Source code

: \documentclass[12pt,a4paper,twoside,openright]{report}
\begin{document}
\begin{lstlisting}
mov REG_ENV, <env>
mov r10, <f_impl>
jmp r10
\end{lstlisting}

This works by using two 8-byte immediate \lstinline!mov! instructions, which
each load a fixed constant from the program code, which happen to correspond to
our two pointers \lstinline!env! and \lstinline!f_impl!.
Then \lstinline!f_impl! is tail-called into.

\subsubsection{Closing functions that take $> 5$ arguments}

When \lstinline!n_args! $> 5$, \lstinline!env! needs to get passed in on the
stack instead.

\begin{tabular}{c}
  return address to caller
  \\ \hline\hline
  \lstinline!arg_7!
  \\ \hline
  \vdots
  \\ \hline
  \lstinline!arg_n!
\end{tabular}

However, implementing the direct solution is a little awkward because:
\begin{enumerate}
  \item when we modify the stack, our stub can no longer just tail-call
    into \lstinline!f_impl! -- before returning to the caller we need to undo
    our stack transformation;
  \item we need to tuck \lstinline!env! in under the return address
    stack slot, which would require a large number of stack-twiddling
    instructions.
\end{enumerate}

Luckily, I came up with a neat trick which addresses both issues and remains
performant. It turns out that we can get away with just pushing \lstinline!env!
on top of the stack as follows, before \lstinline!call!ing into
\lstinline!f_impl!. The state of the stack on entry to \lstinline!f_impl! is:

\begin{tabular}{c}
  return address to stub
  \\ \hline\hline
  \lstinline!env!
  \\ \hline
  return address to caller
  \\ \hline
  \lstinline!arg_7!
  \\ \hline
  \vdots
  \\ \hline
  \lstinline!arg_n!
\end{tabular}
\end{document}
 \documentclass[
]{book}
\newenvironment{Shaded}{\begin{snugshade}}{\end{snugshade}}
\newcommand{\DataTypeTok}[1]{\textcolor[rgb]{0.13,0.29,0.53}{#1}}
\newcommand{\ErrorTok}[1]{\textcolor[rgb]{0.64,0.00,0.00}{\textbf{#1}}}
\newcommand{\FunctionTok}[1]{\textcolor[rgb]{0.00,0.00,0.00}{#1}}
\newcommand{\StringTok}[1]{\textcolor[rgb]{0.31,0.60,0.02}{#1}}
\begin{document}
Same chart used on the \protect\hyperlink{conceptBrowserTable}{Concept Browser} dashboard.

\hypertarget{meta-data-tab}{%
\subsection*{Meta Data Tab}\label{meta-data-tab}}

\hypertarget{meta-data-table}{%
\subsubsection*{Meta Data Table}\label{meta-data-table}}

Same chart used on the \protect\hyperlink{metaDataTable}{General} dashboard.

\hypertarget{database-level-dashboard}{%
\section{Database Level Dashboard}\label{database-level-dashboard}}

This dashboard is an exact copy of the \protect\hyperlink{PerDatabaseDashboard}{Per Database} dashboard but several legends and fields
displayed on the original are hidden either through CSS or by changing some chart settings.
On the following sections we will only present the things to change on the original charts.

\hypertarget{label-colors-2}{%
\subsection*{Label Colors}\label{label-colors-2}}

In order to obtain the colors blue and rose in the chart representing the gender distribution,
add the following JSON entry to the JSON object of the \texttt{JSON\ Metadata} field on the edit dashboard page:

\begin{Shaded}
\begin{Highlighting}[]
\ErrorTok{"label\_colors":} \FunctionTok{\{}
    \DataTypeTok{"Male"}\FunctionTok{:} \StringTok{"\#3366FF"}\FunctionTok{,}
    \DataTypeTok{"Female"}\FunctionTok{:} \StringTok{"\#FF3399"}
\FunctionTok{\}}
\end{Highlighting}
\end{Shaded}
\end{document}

+===+

**WORK REQUEST:**
Give every line of the listing again. Keep each one exact.

**OUTPUT FOR THIS EXERCISE:**
Source code

: \documentclass[12pt,a4paper,twoside,openright]{report}
\begin{document}
\begin{lstlisting}
mov REG_ENV, <env>
mov r10, <f_impl>
jmp r10
\end{lstlisting}

This works by using two 8-byte immediate \lstinline!mov! instructions, which
each load a fixed constant from the program code, which happen to correspond to
our two pointers \lstinline!env! and \lstinline!f_impl!.
Then \lstinline!f_impl! is tail-called into.

\subsubsection{Closing functions that take $> 5$ arguments}

When \lstinline!n_args! $> 5$, \lstinline!env! needs to get passed in on the
stack instead.

\begin{tabular}{c}
  return address to caller
  \\ \hline\hline
  \lstinline!arg_7!
  \\ \hline
  \vdots
  \\ \hline
  \lstinline!arg_n!
\end{tabular}

However, implementing the direct solution is a little awkward because:
\begin{enumerate}
  \item when we modify the stack, our stub can no longer just tail-call
    into \lstinline!f_impl! -- before returning to the caller we need to undo
    our stack transformation;
  \item we need to tuck \lstinline!env! in under the return address
    stack slot, which would require a large number of stack-twiddling
    instructions.
\end{enumerate}

Luckily, I came up with a neat trick which addresses both issues and remains
performant. It turns out that we can get away with just pushing \lstinline!env!
on top of the stack as follows, before \lstinline!call!ing into
\lstinline!f_impl!. The state of the stack on entry to \lstinline!f_impl! is:

\begin{tabular}{c}
  return address to stub
  \\ \hline\hline
  \lstinline!env!
  \\ \hline
  return address to caller
  \\ \hline
  \lstinline!arg_7!
  \\ \hline
  \vdots
  \\ \hline
  \lstinline!arg_n!
\end{tabular}
\end{document}
 \documentclass[
]{book}
\newenvironment{Shaded}{\begin{snugshade}}{\end{snugshade}}
\newcommand{\DataTypeTok}[1]{\textcolor[rgb]{0.13,0.29,0.53}{#1}}
\newcommand{\ErrorTok}[1]{\textcolor[rgb]{0.64,0.00,0.00}{\textbf{#1}}}
\newcommand{\FunctionTok}[1]{\textcolor[rgb]{0.00,0.00,0.00}{#1}}
\newcommand{\StringTok}[1]{\textcolor[rgb]{0.31,0.60,0.02}{#1}}
\begin{document}
Same chart used on the \protect\hyperlink{conceptBrowserTable}{Concept Browser} dashboard.

\hypertarget{meta-data-tab}{%
\subsection*{Meta Data Tab}\label{meta-data-tab}}

\hypertarget{meta-data-table}{%
\subsubsection*{Meta Data Table}\label{meta-data-table}}

Same chart used on the \protect\hyperlink{metaDataTable}{General} dashboard.

\hypertarget{database-level-dashboard}{%
\section{Database Level Dashboard}\label{database-level-dashboard}}

This dashboard is an exact copy of the \protect\hyperlink{PerDatabaseDashboard}{Per Database} dashboard but several legends and fields
displayed on the original are hidden either through CSS or by changing some chart settings.
On the following sections we will only present the things to change on the original charts.

\hypertarget{label-colors-2}{%
\subsection*{Label Colors}\label{label-colors-2}}

In order to obtain the colors blue and rose in the chart representing the gender distribution,
add the following JSON entry to the JSON object of the \texttt{JSON\ Metadata} field on the edit dashboard page:

\begin{Shaded}
\begin{Highlighting}[]
\ErrorTok{"label\_colors":} \FunctionTok{\{}
    \DataTypeTok{"Male"}\FunctionTok{:} \StringTok{"\#3366FF"}\FunctionTok{,}
    \DataTypeTok{"Female"}\FunctionTok{:} \StringTok{"\#FF3399"}
\FunctionTok{\}}
\end{Highlighting}
\end{Shaded}
\end{document}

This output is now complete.